** TASK TO CARRY OUT **
From the records below, copy out exactly the lines from the one containing "## Testing Stow" to the one containing "## Quick Installation", both included. Add nothing else.

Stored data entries
--

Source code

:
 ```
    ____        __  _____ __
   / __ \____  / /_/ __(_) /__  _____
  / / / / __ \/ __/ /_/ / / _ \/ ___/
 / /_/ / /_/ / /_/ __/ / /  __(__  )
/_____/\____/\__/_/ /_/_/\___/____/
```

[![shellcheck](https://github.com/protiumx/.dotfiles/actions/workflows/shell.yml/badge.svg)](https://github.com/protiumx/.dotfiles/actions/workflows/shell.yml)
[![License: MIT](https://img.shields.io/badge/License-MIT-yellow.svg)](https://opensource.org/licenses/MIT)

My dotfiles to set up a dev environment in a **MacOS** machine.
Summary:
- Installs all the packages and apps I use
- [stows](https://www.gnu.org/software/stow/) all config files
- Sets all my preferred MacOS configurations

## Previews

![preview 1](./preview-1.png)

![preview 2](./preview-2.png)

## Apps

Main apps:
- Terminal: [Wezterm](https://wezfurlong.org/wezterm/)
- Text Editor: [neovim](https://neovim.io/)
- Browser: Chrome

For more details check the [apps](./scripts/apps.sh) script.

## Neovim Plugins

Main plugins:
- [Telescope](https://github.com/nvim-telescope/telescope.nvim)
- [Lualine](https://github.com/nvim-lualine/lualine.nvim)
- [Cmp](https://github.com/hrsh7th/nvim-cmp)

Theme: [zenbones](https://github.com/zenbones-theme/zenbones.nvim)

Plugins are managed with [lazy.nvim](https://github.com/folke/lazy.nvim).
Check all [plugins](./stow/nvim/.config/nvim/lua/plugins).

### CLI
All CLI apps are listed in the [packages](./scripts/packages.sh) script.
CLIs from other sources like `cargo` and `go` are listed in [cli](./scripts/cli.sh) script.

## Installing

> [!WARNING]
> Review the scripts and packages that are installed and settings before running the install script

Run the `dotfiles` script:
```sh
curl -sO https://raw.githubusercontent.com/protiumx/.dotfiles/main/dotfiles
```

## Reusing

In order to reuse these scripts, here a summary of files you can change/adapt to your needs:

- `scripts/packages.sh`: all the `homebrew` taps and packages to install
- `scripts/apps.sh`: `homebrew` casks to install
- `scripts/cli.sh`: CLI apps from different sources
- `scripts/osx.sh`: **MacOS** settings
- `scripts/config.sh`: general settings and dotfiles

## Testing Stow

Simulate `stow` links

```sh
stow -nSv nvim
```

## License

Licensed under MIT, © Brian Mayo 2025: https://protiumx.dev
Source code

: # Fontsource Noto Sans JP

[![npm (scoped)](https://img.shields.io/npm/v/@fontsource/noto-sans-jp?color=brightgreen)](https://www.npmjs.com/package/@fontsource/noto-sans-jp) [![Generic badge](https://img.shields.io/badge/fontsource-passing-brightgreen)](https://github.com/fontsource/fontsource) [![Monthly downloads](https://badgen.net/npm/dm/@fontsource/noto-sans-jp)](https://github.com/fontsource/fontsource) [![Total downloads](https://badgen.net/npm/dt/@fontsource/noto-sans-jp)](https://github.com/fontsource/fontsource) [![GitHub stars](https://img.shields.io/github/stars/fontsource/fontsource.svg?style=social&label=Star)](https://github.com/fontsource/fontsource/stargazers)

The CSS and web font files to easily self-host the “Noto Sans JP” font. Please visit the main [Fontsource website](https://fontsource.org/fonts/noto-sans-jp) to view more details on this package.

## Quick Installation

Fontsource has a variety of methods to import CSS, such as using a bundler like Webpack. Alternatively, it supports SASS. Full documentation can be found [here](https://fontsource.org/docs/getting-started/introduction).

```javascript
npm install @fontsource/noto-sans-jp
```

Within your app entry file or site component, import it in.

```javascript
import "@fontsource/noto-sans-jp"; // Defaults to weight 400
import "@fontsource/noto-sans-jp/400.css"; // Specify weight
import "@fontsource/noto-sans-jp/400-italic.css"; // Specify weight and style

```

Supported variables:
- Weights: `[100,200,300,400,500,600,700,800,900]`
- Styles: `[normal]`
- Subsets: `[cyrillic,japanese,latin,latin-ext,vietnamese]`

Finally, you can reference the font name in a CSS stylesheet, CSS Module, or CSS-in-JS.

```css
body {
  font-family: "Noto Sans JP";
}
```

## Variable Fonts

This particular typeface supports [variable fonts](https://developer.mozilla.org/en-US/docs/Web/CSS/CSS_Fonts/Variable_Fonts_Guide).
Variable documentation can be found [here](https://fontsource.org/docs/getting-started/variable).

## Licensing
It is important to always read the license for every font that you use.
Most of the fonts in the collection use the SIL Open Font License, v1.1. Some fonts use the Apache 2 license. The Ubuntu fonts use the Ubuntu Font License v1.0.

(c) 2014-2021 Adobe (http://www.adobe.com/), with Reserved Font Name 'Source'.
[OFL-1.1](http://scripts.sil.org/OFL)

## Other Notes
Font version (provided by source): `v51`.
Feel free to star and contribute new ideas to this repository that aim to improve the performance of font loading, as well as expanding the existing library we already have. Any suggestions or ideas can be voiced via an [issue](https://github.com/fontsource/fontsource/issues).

--

** RESPONSE AREA **
## Testing Stow

Simulate `stow` links

```sh
stow -nSv nvim
```

## License

Licensed under MIT, © Brian Mayo 2025: https://protiumx.dev
Source code

: # Fontsource Noto Sans JP

[![npm (scoped)](https://img.shields.io/npm/v/@fontsource/noto-sans-jp?color=brightgreen)](https://www.npmjs.com/package/@fontsource/noto-sans-jp) [![Generic badge](https://img.shields.io/badge/fontsource-passing-brightgreen)](https://github.com/fontsource/fontsource) [![Monthly downloads](https://badgen.net/npm/dm/@fontsource/noto-sans-jp)](https://github.com/fontsource/fontsource) [![Total downloads](https://badgen.net/npm/dt/@fontsource/noto-sans-jp)](https://github.com/fontsource/fontsource) [![GitHub stars](https://img.shields.io/github/stars/fontsource/fontsource.svg?style=social&label=Star)](https://github.com/fontsource/fontsource/stargazers)

The CSS and web font files to easily self-host the “Noto Sans JP” font. Please visit the main [Fontsource website](https://fontsource.org/fonts/noto-sans-jp) to view more details on this package.

## Quick Installation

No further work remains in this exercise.